[Dataset]
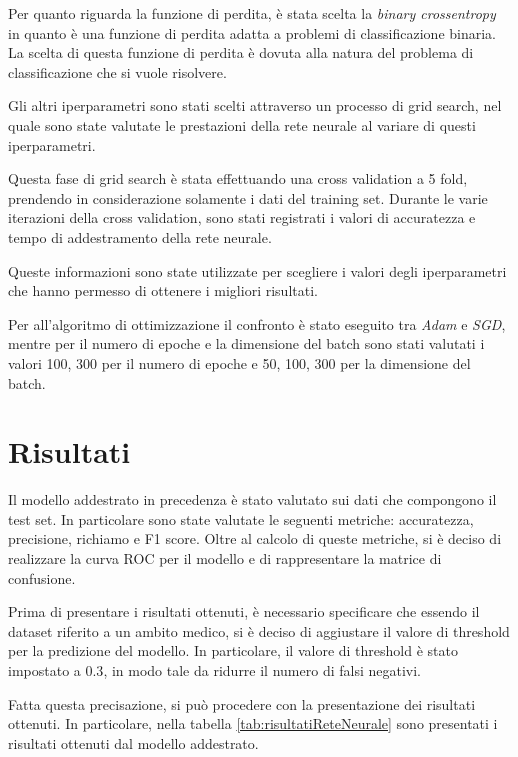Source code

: Per quanto riguarda la funzione di perdita, è stata scelta la \textit{binary
    crossentropy} in quanto è una funzione di perdita adatta a problemi di
classificazione binaria. La scelta di questa funzione di perdita è dovuta alla 
natura del problema di classificazione che si vuole risolvere.

Gli altri iperparametri sono stati scelti attraverso un processo di grid search, 
nel quale sono state valutate le prestazioni della rete neurale al variare di
questi iperparametri. 

Questa fase di grid search è stata effettuando una cross validation a 5 fold,
prendendo in considerazione solamente i dati del training set. Durante le varie
iterazioni della cross validation, sono stati registrati i valori di accuratezza
e tempo di addestramento della rete neurale.

Queste informazioni sono state utilizzate per scegliere i valori degli iperparametri
che hanno permesso di ottenere i migliori risultati.

Per all'algoritmo di ottimizzazione il confronto è stato eseguito tra 
\textit{Adam} e \textit{SGD}, mentre per il numero di epoche e la dimensione
del batch sono stati valutati i valori 100, 300 per il numero di epoche e 50, 
100, 300 per la dimensione del batch.

\section{Risultati}
Il modello addestrato in precedenza è stato valutato sui dati che compongono il
test set. In particolare sono state valutate le seguenti metriche: accuratezza,
precisione, richiamo e F1 score. Oltre al calcolo di queste metriche, si è 
deciso di realizzare la curva ROC per il modello e di rappresentare la matrice
di confusione.

Prima di presentare i risultati ottenuti, è necessario specificare che essendo 
il dataset riferito a un ambito medico, si è deciso di aggiustare il valore di
threshold per la predizione del modello. In particolare, il valore di threshold
è stato impostato a $0.3$, in modo tale da ridurre il numero di falsi negativi.

Fatta questa precisazione, si può procedere con la presentazione dei risultati
ottenuti. In particolare, nella tabella \ref{tab:risultatiReteNeurale} sono
presentati i risultati ottenuti dal modello addestrato.

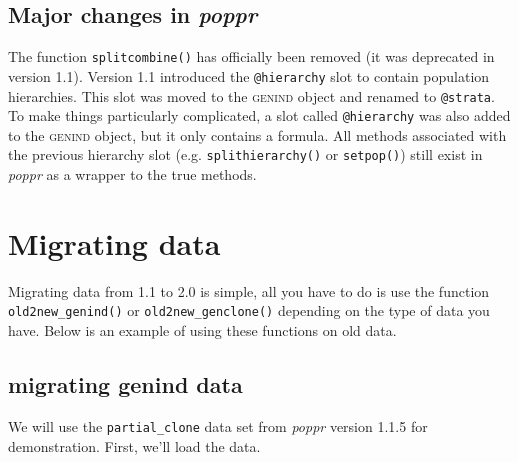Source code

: \documentclass[letterpaper]{article}\usepackage[]{graphicx}\usepackage[]{color}
\newcommand{\poppr}{\textit{poppr}}
\begin{document}
\subsection{Major changes in \poppr{}}

The function \texttt{splitcombine()} has officially been removed (it was 
deprecated in version 1.1). Version 1.1 introduced the \texttt{@hierarchy} slot
to contain population hierarchies. This slot was moved to the \textsc{genind}
object and renamed to \texttt{@strata}. To make things particularly complicated,
a slot called \texttt{@hierarchy} was also added to the \textsc{genind} object,
but it only contains a formula. All methods associated with the previous
hierarchy slot (e.g. \texttt{splithierarchy()} or \texttt{setpop()}) still exist
in \poppr{} as a wrapper to the true methods. 

\section{Migrating data}

Migrating data from 1.1 to 2.0 is simple, all you have to do is use the function
\texttt{old2new\_genind()} or \texttt{old2new\_genclone()} depending on the type
of data you have. Below is an example of using these functions on old data.

\subsection{migrating genind data}

We will use the \texttt{partial\_clone} data set from \poppr{} version 1.1.5
for demonstration. First, we'll load the data.
\end{document}
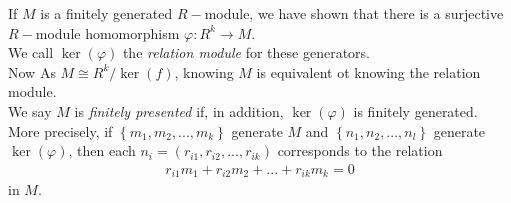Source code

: \documentclass[a4paper]{article}
\begin{document}
\begin{defi}
If $M$ is a finitely generated $R-$module, we have shown that there is a surjective $R-$module homomorphism $\varphi: R^k \to M$.\\
We call $\ker\left(\varphi\right)$ the \emph{relation module} for these generators.\\
Now As $M \cong R^k/\ker(f)$, knowing $M$ is equivalent ot knowing the relation module.\\
We say $M$ is \emph{finitely presented} if, in addition, $\ker\left(\varphi\right)$ is finitely generated.\\
More precisely, if $\left\{m_1, m_2, ... ,m_k\right\}$ generate $M$ and $\left\{n_1,n_2,...,n_l\right\}$ generate $\ker\left(\varphi\right)$, then each $n_i = \left(r_{i1},r_{i2},...,r_{ik}\right)$ corresponds to the relation
\begin{equation*}
\begin{aligned}
r_{i1} m_1 + r_{i2} m_2 + ... + r_{ik} m_k = 0
\end{aligned}
\end{equation*}
in $M$.
\end{defi}
\end{document}
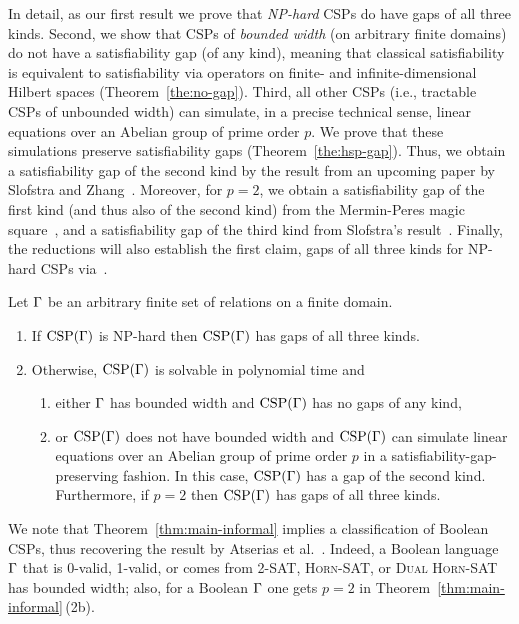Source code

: \documentclass[11pt,letter]{article}
\begin{document}
In detail, as our first result we prove that 
\emph{NP-hard} CSPs do have gaps of all three kinds. Second, we show that CSPs of \emph{bounded width} (on arbitrary finite domains) do not have a
satisfiability gap (of any kind), meaning that classical satisfiability is
equivalent to satisfiability via operators on finite- and infinite-dimensional
Hilbert spaces (Theorem~\ref{the:no-gap}). Third, all other CSPs (i.e.,
tractable CSPs of unbounded width) can simulate, in a
precise technical sense, linear equations over an Abelian group of prime order
$p$. We prove that these simulations preserve
satisfiability gaps (Theorem~\ref{the:hsp-gap}).
Thus, we obtain a satisfiability
gap of the second kind by the result from an upcoming paper by Slofstra and
Zhang~\cite{SZ24:personal}.
Moreover, for $p=2$, we obtain a satisfiability
gap of the first kind (and thus also of the second kind) from the Mermin-Peres magic
square~\cite{Mermin1990simple,Mermin1993hidden,Peres1990incompatible}, and a 
satisfiability gap of the third kind from Slofstra's
result~\cite{Slofstra20:jams}. Finally, the reductions will also establish the
first claim, gaps of all three kinds for NP-hard CSPs
via~\cite{Mermin1990simple,Mermin1993hidden,Peres1990incompatible,Slofstra20:jams}.

\begin{theorem}\label{thm:main-informal}
  Let $\Gamma$ be an arbitrary finite set of relations on a finite domain. 
  \begin{enumerate}
  \item If ${\rm CSP}(\Gamma)$ is NP-hard then ${\rm CSP}(\Gamma)$ has gaps of all three kinds.
  \item Otherwise, ${\rm CSP}(\Gamma)$ is solvable in polynomial time and
  \begin{enumerate}
  \item either $\Gamma$ has bounded width and ${\rm CSP}(\Gamma)$ has no gaps of any kind,
  \item or ${\rm CSP}(\Gamma)$ does not have bounded width and ${\rm CSP}(\Gamma)$ can simulate linear equations over an Abelian
    group of prime order $p$ in a satisfiability-gap-preserving fashion. In this
    case, ${\rm CSP}(\Gamma)$ has a gap of the second kind. Furthermore, if $p=2$ then
    ${\rm CSP}(\Gamma)$ has gaps of all three kinds. 
  \end{enumerate} 
  \end{enumerate}
\end{theorem}

We note that Theorem~\ref{thm:main-informal} implies a classification of Boolean
CSPs, thus recovering the result by Atserias et al.~\cite{AKS19:jcss}. Indeed,
a Boolean language $\Gamma$ that is 0-valid, 1-valid, or comes from
\textsc{2-SAT}, \textsc{Horn-SAT}, or \textsc{Dual Horn-SAT} has bounded
width; also, for a Boolean $\Gamma$ one gets $p=2$ in
Theorem~\ref{thm:main-informal}\,(2b).
\end{document}
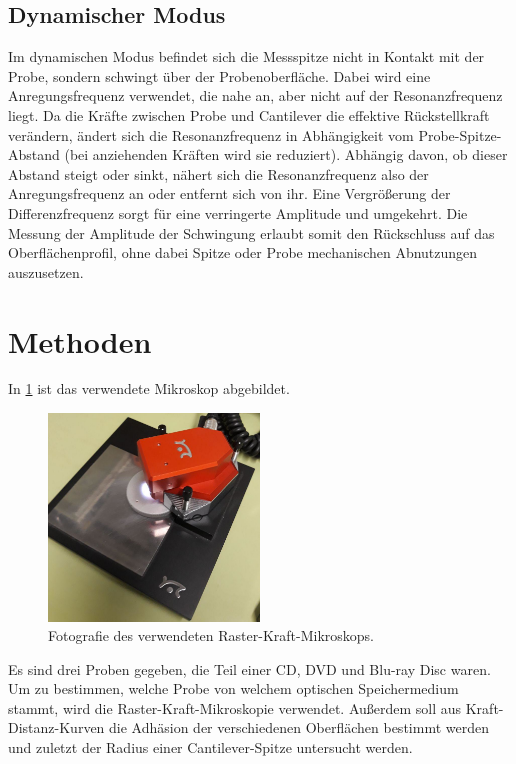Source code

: \documentclass[
	a4paper,
	12pt,
	pagesize,
	ngerman
]{scrartcl}
\begin{document}
	\subsection{Dynamischer Modus}
	Im dynamischen Modus befindet sich die Messspitze nicht in Kontakt mit der Probe, sondern schwingt über der Probenoberfläche.
	Dabei wird eine Anregungsfrequenz verwendet, die nahe an, aber nicht auf der Resonanzfrequenz liegt.
	Da die Kräfte zwischen Probe und Cantilever die effektive Rückstellkraft verändern, ändert sich die Resonanzfrequenz in Abhängigkeit vom Probe-Spitze-Abstand (bei anziehenden Kräften wird sie reduziert).
	Abhängig davon, ob dieser Abstand steigt oder sinkt, nähert sich die Resonanzfrequenz also der Anregungsfrequenz an oder entfernt sich von ihr.
	Eine Vergrößerung der Differenzfrequenz sorgt für eine verringerte Amplitude und umgekehrt.
	Die Messung der Amplitude der Schwingung erlaubt somit den Rückschluss auf das Oberflächenprofil, ohne dabei Spitze oder Probe mechanischen Abnutzungen auszusetzen.

	\section{Methoden}
	\label{sec_methoden}
	In \cref{fig_Foto} ist das verwendete Mikroskop abgebildet.
	\begin{figure}[H]
		\includegraphics[width=0.5\textwidth]{images/afm}
		\centering
		\caption{Fotografie des verwendeten Raster-Kraft-Mikroskops.}
		\label{fig_Foto}
		\centering
	\end{figure}

	Es sind drei Proben gegeben, die Teil einer CD, DVD und Blu-ray Disc waren.
	Um zu bestimmen, welche Probe von welchem optischen Speichermedium stammt, wird die Raster-Kraft-Mikroskopie verwendet.
	Außerdem soll aus Kraft-Distanz-Kurven die Adhäsion der verschiedenen Oberflächen bestimmt werden und zuletzt der Radius einer Cantilever-Spitze untersucht werden.
\end{document}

[What you should do] The answer must consist solely of the lines from the first line of the records through the line containing "Questa fase di", reproduced exactly and without the pictures.

[Answer box]
Source code

: Per quanto riguarda la funzione di perdita, è stata scelta la \textit{binary
    crossentropy} in quanto è una funzione di perdita adatta a problemi di
classificazione binaria. La scelta di questa funzione di perdita è dovuta alla 
natura del problema di classificazione che si vuole risolvere.

Gli altri iperparametri sono stati scelti attraverso un processo di grid search, 
nel quale sono state valutate le prestazioni della rete neurale al variare di
questi iperparametri. 

Questa fase di grid search è stata effettuando una cross validation a 5 fold,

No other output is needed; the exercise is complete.